The problem.
Your answer is one number, how many lines in the entries include "elements".

[Stored entries]
────

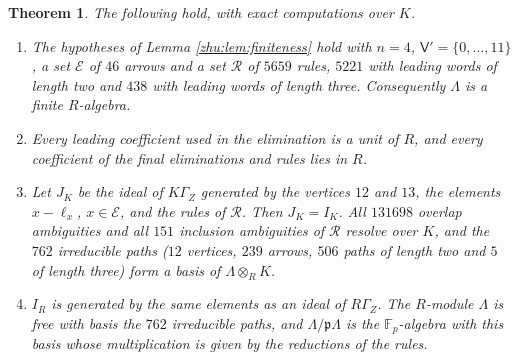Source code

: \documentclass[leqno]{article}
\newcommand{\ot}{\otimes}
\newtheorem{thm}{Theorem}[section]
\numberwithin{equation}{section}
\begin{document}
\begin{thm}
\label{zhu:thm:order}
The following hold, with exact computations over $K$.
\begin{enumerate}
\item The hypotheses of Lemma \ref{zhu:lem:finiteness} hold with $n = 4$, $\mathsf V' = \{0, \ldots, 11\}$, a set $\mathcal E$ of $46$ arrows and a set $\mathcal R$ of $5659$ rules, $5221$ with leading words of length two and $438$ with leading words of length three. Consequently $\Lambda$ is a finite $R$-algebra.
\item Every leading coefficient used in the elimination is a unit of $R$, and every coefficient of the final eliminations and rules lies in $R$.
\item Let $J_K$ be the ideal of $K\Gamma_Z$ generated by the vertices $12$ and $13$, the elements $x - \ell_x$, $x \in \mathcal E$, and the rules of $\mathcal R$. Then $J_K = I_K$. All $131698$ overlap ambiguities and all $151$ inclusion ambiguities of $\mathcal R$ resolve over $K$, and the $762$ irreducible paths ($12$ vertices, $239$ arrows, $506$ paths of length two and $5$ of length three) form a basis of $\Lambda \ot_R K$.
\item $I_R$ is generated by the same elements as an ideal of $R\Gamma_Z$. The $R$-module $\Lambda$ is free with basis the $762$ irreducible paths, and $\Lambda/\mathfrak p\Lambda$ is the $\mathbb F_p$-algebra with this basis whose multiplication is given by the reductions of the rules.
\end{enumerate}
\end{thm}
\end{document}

────

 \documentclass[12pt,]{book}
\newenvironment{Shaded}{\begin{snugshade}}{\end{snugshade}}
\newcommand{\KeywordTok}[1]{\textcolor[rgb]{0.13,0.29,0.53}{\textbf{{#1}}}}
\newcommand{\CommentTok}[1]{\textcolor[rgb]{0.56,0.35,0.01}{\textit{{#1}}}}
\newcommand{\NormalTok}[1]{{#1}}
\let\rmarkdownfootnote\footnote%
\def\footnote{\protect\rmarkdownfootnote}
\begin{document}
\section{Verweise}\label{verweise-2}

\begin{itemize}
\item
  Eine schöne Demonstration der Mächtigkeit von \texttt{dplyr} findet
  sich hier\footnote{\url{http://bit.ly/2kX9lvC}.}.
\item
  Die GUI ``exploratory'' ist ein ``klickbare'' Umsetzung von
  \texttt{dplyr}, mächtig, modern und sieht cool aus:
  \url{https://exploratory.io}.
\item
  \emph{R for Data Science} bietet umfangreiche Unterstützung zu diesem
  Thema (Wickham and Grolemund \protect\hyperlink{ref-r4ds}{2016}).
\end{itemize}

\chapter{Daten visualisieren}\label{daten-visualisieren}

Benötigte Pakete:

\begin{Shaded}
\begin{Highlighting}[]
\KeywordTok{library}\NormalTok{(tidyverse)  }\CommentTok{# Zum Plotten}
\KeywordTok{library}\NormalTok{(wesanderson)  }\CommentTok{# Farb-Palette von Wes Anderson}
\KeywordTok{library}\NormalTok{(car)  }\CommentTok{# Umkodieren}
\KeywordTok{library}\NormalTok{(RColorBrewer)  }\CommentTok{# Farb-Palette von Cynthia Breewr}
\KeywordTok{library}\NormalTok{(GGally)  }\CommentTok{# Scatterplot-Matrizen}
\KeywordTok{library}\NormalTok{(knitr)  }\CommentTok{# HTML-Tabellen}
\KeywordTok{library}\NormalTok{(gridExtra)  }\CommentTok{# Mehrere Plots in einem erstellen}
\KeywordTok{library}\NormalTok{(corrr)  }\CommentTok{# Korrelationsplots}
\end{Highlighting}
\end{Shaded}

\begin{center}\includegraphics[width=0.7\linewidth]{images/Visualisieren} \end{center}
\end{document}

────

Written response.
2